Why deterministic scoring matters

Here's the technical detail that makes the bias argument collapse: there is no LLM in Alloy's verification path.

Large language models are powerful tools, but they're probabilistic. They generate likely outputs, not guaranteed ones. Two identical inputs can produce different scores on different runs. That's fine for writing marketing copy. It's not fine for evaluating a human being's professional credibility.

Alloy's scoring is deterministic. The same evidence always produces the same score. Every point maps to a specific source, a specific fact, a specific timestamp. You can audit it. You can challenge it. You can trace any score back to the public record that generated it.

This is what makes Alloy bias-resistant by design, not by intention. It's not that we tried hard to remove bias. It's that the architecture doesn't have a place for bias to enter. There's no human in the scoring loop. There's no model making judgment calls. There's evidence, and there's math.

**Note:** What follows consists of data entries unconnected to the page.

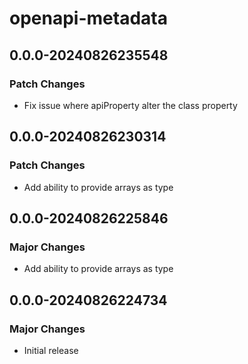 # openapi-metadata

## 0.0.0-20240826235548

### Patch Changes

- Fix issue where apiProperty alter the class property

## 0.0.0-20240826230314

### Patch Changes

- Add ability to provide arrays as type

## 0.0.0-20240826225846

### Major Changes

- Add ability to provide arrays as type

## 0.0.0-20240826224734

### Major Changes

- Initial release
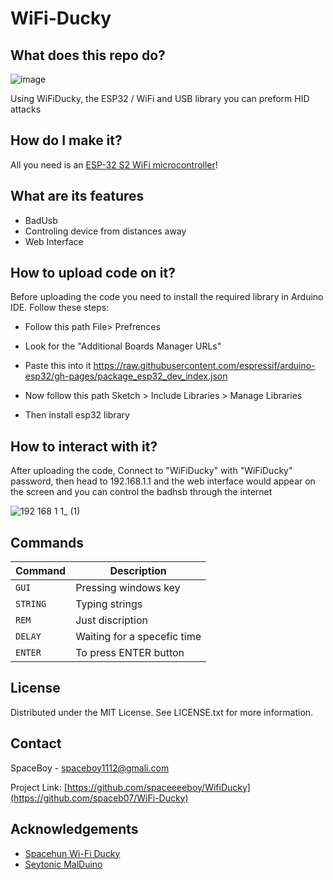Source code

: # WiFi-Ducky




## What does this repo do?


![image](https://github.com/freakpunk/WiFi-Ducky/assets/97615989/7191d3be-e2df-4199-a90c-b93777c535b0)

Using WiFiDucky, the ESP32 / WiFi and USB library you can preform HID attacks


## How do I make it?
All you need is an [ESP-32 S2 WiFi microcontroller]()!  



<!-- Features -->
## What are its features

- BadUsb
- Controling device from distances away
- Web Interface


<!-- Installation -->
## How to upload code on it?

Before uploading the code you need to install the required library in Arduino IDE. Follow these steps:

- Follow this path File> Prefrences
- Look for the "Additional Boards Manager URLs"
- Paste this into it https://raw.githubusercontent.com/espressif/arduino-esp32/gh-pages/package_esp32_dev_index.json

- Now follow this path Sketch > Include Libraries > Manage Libraries
- Then install esp32 library

   
<!-- Usage -->
## How to interact with it?

After uploading the code, Connect to "WiFiDucky" with "WiFiDucky" password, then head to 192.168.1.1 and the web interface would appear on the screen and you can control the badhsb through the internet

![192 168 1 1_ (1)](https://github.com/spaceeeeboy/Wifi-Ducky/assets/97615989/95a227b3-1617-4f7d-a187-3d3b88518d56)

## Commands

| Command | Description |
| --- | --- |
| `GUI` | Pressing windows key |
| `STRING` | Typing strings |
| `REM` | Just discription |
| `DELAY` | Waiting for a specefic time |
| `ENTER` | To press ENTER button |
<!-- License -->
## License

Distributed under the MIT License. See LICENSE.txt for more information.


<!-- Contact -->
## Contact

SpaceBoy - spaceboy1112@gmali.com

Project Link: [https://github.com/spaceeeeboy/WifiDucky](https://github.com/spaceb07/WiFi-Ducky)

<!-- Acknowledgments -->
## Acknowledgements 

 - [Spacehun Wi-Fi Ducky](https://github.com/spacehuhn/wifi_ducky)
 - [Seytonic MalDuino](https://github.com/Seytonic/malduino)

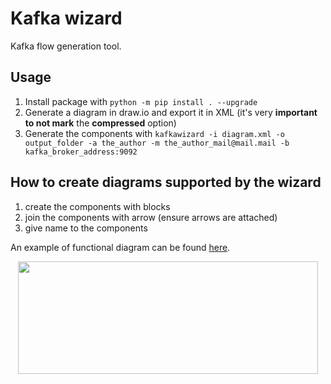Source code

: # Kafka wizard

Kafka flow generation tool.

## Usage 
1. Install package with `python -m pip install . --upgrade`
2. Generate a diagram in draw.io and export it in XML (it's very **important to not mark** the **compressed** option)
3. Generate the components with `kafkawizard -i diagram.xml -o output_folder -a the_author -m the_author_mail@mail.mail -b kafka_broker_address:9092`

## How to create diagrams supported by the wizard
1. create the components with blocks
2. join the components with arrow (ensure arrows are attached)
3. give name to the components

An example of functional diagram can be found <a href='https://github.com/GandalFran/MASI-examples/blob/main/tests/test.xml'>here</a>.

<p align="center">
  <img width="480" height="180" src="https://github.com/GandalFran/MASI-examples/blob/main/tests/test.png">
</p>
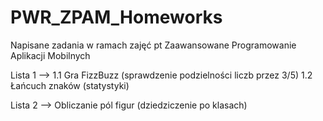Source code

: # PWR_ZPAM_Homeworks

Napisane zadania w ramach zajęć pt Zaawansowane Programowanie Aplikacji Mobilnych



Lista 1 --> 1.1 Gra FizzBuzz (sprawdzenie podzielności liczb przez 3/5)
            1.2 Łańcuch znaków (statystyki)
           
Lista 2 --> Obliczanie pól figur (dziedziczenie po klasach)
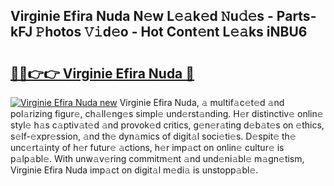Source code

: ## Virginie Efira Nuda N𝚎w L𝚎𝚊k𝚎d 𝙽u𝚍𝚎s - Parts-kFJ 𝙿hotos 𝚅𝚒d𝚎o - Hot Cont𝚎nt L𝚎𝚊ks iNBU6

# <h2><a href="http://kv2qgte.teov.top/?on=Virginie+Efira+Nuda">🔗🔗👉👉 Virginie Efira Nuda 🔗</a></h2>

[![Virginie Efira Nuda new](https://i.imgur.com/QqkWNDz.gif)](http://kv2qgte.teov.top/?on=Virginie+Efira+Nuda)
Virginie Efira Nuda, 𝚊 multif𝚊c𝚎t𝚎d 𝚊nd pol𝚊rizing figur𝚎, ch𝚊ll𝚎ng𝚎s simpl𝚎 und𝚎rst𝚊nding. H𝚎r distinctiv𝚎 onlin𝚎 styl𝚎 h𝚊s c𝚊ptiv𝚊t𝚎d 𝚊nd provok𝚎d critics, g𝚎n𝚎r𝚊ting d𝚎b𝚊t𝚎s on 𝚎thics, s𝚎lf-𝚎xpr𝚎ssion, 𝚊nd th𝚎 dyn𝚊mics of digit𝚊l soci𝚎ti𝚎s. D𝚎spit𝚎 th𝚎 unc𝚎rt𝚊inty of h𝚎r futur𝚎 𝚊ctions, h𝚎r imp𝚊ct on onlin𝚎 cultur𝚎 is p𝚊lp𝚊bl𝚎. With unw𝚊v𝚎ring commitm𝚎nt 𝚊nd und𝚎ni𝚊bl𝚎 m𝚊gn𝚎tism, Virginie Efira Nuda imp𝚊ct on digit𝚊l m𝚎di𝚊 is unstopp𝚊bl𝚎.
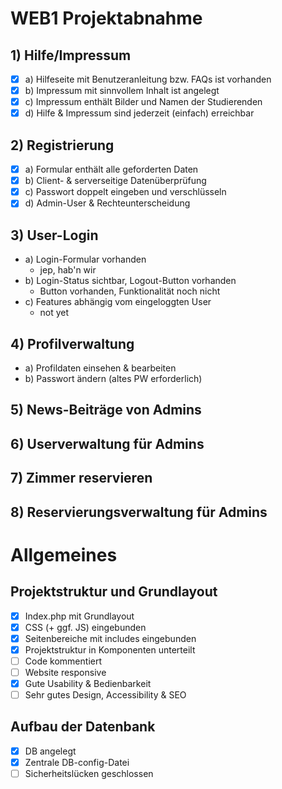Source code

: # WEB1 Projektabnahme

## 1) Hilfe/Impressum

- [x] a) Hilfeseite mit Benutzeranleitung bzw. FAQs ist vorhanden
- [x] b) Impressum mit sinnvollem Inhalt ist angelegt
- [x] c) Impressum enthält Bilder und Namen der Studierenden
- [x] d) Hilfe & Impressum sind jederzeit (einfach) erreichbar

## 2) Registrierung

- [x] a) Formular enthält alle geforderten Daten
- [x] b) Client- & serverseitige Datenüberprüfung
- [x] c) Passwort doppelt eingeben und verschlüsseln
- [x] d) Admin-User & Rechteunterscheidung

## 3) User-Login

- a) Login-Formular vorhanden
    - jep, hab'n wir
- b) Login-Status sichtbar, Logout-Button vorhanden
    - Button vorhanden, Funktionalität noch nicht
- c) Features abhängig vom eingeloggten User
    - not yet

## 4) Profilverwaltung

- a) Profildaten einsehen & bearbeiten
- b) Passwort ändern (altes PW erforderlich)

## 5) News-Beiträge von Admins

## 6) Userverwaltung für Admins

## 7) Zimmer reservieren

## 8) Reservierungsverwaltung für Admins

# Allgemeines

## Projektstruktur und Grundlayout

- [x] Index.php mit Grundlayout 
- [x] CSS (+ ggf. JS) eingebunden
- [x] Seitenbereiche mit includes eingebunden
- [x] Projektstruktur in Komponenten unterteilt
- [ ] Code kommentiert
- [ ] Website responsive
- [x] Gute Usability & Bedienbarkeit
- [ ] Sehr gutes Design, Accessibility & SEO

## Aufbau der Datenbank

- [x] DB angelegt
- [x] Zentrale DB-config-Datei
- [ ] Sicherheitslücken geschlossen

A blind experiment produces reliable results not because the researchers are unbiased, but because the methodology makes bias structurally impossible. Alloy applies the same principle to hiring.

The evidence grid

Every Alloy ID includes a visual evidence grid — a matrix showing exactly which claims are supported by which sources. It's not a score. It's a map of what's proven versus what's claimed.

Six fact categories across 14 sources. Each intersection is either confirmed, unconfirmed, or not applicable. No ambiguity. No interpretation. The hiring manager sees the same grid the candidate sees. Both can point to the same cell and ask the same question: what does this source say?

When combined with LinkedIn Verified — which confirms government-issued identity — the evidence grid creates a foundation of trust that no resume, no interview, and no AI screening tool can match. Because it isn't asking you to trust a person or an algorithm. It's asking you to trust public records.

Information systems amplify what you feed them

Every information system amplifies the properties of its inputs. Social media algorithms amplify engagement, which means they amplify outrage. Resume screening algorithms amplify pattern matching, which means they amplify conformity. If your input is biased, your output is biased at scale.

Alloy's input is public evidence. Its output is a verification of that evidence. The system amplifies the only thing worth amplifying: whether claims correspond to reality.

So does Alloy create bias? Only if public records are biased. And if your concern is that SEC filings, patent databases, and professional certification bodies are systematically discriminating against candidates — that's a problem worth solving, but it's not a problem Alloy created. It's a problem Alloy made visible.

Visibility is the first step toward accountability. You can't fix what you can't see.

The real question

The engineer who raised this concern was asking the right question. Every system that evaluates people should be interrogated for bias. But the answer to "does this system encode bias?" depends on what the system actually does.

If it reads resumes and predicts job performance, it will encode bias. If it scores keywords and ranks candidates, it will encode bias. If it uses historical hiring data to train a model, it will encode bias.

If it checks whether a claim corresponds to a public record, it doesn't encode bias. It encodes truth.

Resumes are going extinct. Evidence isn't.